--- Data to examine ---
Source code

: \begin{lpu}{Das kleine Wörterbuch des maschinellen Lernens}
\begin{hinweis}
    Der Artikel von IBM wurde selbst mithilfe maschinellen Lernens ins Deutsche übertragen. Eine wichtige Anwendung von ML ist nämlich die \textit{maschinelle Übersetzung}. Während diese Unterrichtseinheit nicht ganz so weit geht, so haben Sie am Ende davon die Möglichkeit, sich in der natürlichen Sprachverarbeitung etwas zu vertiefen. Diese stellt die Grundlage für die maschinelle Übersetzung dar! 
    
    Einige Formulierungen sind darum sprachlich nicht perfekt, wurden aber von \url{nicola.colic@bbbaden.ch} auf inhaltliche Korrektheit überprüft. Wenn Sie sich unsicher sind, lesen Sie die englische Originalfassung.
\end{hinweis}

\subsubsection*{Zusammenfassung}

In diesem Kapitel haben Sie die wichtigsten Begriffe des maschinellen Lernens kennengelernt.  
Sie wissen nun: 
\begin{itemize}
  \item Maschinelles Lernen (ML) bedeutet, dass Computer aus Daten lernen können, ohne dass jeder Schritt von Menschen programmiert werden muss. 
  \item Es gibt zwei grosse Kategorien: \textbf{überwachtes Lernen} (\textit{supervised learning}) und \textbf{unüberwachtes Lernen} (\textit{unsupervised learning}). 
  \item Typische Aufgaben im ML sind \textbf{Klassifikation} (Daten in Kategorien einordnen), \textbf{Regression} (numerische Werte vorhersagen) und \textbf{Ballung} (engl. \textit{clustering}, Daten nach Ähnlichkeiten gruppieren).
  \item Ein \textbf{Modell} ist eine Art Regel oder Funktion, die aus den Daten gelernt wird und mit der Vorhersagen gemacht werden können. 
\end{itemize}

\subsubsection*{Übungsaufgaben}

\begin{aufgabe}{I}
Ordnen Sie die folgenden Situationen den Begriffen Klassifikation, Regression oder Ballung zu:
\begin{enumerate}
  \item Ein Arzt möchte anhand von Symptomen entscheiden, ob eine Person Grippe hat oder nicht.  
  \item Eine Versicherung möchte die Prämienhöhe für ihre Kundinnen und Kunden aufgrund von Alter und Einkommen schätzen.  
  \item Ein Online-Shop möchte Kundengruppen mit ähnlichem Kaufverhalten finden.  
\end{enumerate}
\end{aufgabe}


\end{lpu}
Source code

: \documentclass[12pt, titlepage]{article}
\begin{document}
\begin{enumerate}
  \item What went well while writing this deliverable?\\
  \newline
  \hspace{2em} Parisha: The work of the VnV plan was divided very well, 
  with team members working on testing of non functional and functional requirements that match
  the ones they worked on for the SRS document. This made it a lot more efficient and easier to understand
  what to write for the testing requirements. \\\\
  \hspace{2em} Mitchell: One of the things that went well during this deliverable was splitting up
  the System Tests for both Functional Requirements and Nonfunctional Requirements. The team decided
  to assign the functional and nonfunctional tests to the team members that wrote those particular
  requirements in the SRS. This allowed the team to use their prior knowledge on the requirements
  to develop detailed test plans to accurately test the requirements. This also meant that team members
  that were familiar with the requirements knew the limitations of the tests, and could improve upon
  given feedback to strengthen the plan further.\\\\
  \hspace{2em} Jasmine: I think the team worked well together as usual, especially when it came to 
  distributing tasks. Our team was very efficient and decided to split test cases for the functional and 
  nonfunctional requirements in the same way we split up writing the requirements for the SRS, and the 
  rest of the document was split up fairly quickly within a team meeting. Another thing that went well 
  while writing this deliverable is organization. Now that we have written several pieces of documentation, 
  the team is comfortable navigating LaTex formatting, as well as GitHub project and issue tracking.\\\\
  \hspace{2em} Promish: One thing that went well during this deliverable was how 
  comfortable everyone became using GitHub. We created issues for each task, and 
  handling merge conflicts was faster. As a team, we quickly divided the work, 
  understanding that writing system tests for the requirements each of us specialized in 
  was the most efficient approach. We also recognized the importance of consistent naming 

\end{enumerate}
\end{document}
---
- Exercise prompt
Repeat the material above precisely.

- Answer area
Source code

: \begin{lpu}{Das kleine Wörterbuch des maschinellen Lernens}
\begin{hinweis}
    Der Artikel von IBM wurde selbst mithilfe maschinellen Lernens ins Deutsche übertragen. Eine wichtige Anwendung von ML ist nämlich die \textit{maschinelle Übersetzung}. Während diese Unterrichtseinheit nicht ganz so weit geht, so haben Sie am Ende davon die Möglichkeit, sich in der natürlichen Sprachverarbeitung etwas zu vertiefen. Diese stellt die Grundlage für die maschinelle Übersetzung dar! 
    
    Einige Formulierungen sind darum sprachlich nicht perfekt, wurden aber von \url{nicola.colic@bbbaden.ch} auf inhaltliche Korrektheit überprüft. Wenn Sie sich unsicher sind, lesen Sie die englische Originalfassung.
\end{hinweis}

\subsubsection*{Zusammenfassung}

In diesem Kapitel haben Sie die wichtigsten Begriffe des maschinellen Lernens kennengelernt.  
Sie wissen nun: 
\begin{itemize}
  \item Maschinelles Lernen (ML) bedeutet, dass Computer aus Daten lernen können, ohne dass jeder Schritt von Menschen programmiert werden muss. 
  \item Es gibt zwei grosse Kategorien: \textbf{überwachtes Lernen} (\textit{supervised learning}) und \textbf{unüberwachtes Lernen} (\textit{unsupervised learning}). 
  \item Typische Aufgaben im ML sind \textbf{Klassifikation} (Daten in Kategorien einordnen), \textbf{Regression} (numerische Werte vorhersagen) und \textbf{Ballung} (engl. \textit{clustering}, Daten nach Ähnlichkeiten gruppieren).
  \item Ein \textbf{Modell} ist eine Art Regel oder Funktion, die aus den Daten gelernt wird und mit der Vorhersagen gemacht werden können. 
\end{itemize}

\subsubsection*{Übungsaufgaben}

\begin{aufgabe}{I}
Ordnen Sie die folgenden Situationen den Begriffen Klassifikation, Regression oder Ballung zu:
\begin{enumerate}
  \item Ein Arzt möchte anhand von Symptomen entscheiden, ob eine Person Grippe hat oder nicht.  
  \item Eine Versicherung möchte die Prämienhöhe für ihre Kundinnen und Kunden aufgrund von Alter und Einkommen schätzen.  
  \item Ein Online-Shop möchte Kundengruppen mit ähnlichem Kaufverhalten finden.  
\end{enumerate}
\end{aufgabe}


\end{lpu}
Source code

: \documentclass[12pt, titlepage]{article}
\begin{document}
\begin{enumerate}
  \item What went well while writing this deliverable?\\
  \newline
  \hspace{2em} Parisha: The work of the VnV plan was divided very well, 
  with team members working on testing of non functional and functional requirements that match
  the ones they worked on for the SRS document. This made it a lot more efficient and easier to understand
  what to write for the testing requirements. \\\\
  \hspace{2em} Mitchell: One of the things that went well during this deliverable was splitting up
  the System Tests for both Functional Requirements and Nonfunctional Requirements. The team decided
  to assign the functional and nonfunctional tests to the team members that wrote those particular
  requirements in the SRS. This allowed the team to use their prior knowledge on the requirements
  to develop detailed test plans to accurately test the requirements. This also meant that team members
  that were familiar with the requirements knew the limitations of the tests, and could improve upon
  given feedback to strengthen the plan further.\\\\
  \hspace{2em} Jasmine: I think the team worked well together as usual, especially when it came to 
  distributing tasks. Our team was very efficient and decided to split test cases for the functional and 
  nonfunctional requirements in the same way we split up writing the requirements for the SRS, and the 
  rest of the document was split up fairly quickly within a team meeting. Another thing that went well 
  while writing this deliverable is organization. Now that we have written several pieces of documentation, 
  the team is comfortable navigating LaTex formatting, as well as GitHub project and issue tracking.\\\\
  \hspace{2em} Promish: One thing that went well during this deliverable was how 
  comfortable everyone became using GitHub. We created issues for each task, and 
  handling merge conflicts was faster. As a team, we quickly divided the work, 
  understanding that writing system tests for the requirements each of us specialized in 
  was the most efficient approach. We also recognized the importance of consistent naming 

\end{enumerate}
\end{document}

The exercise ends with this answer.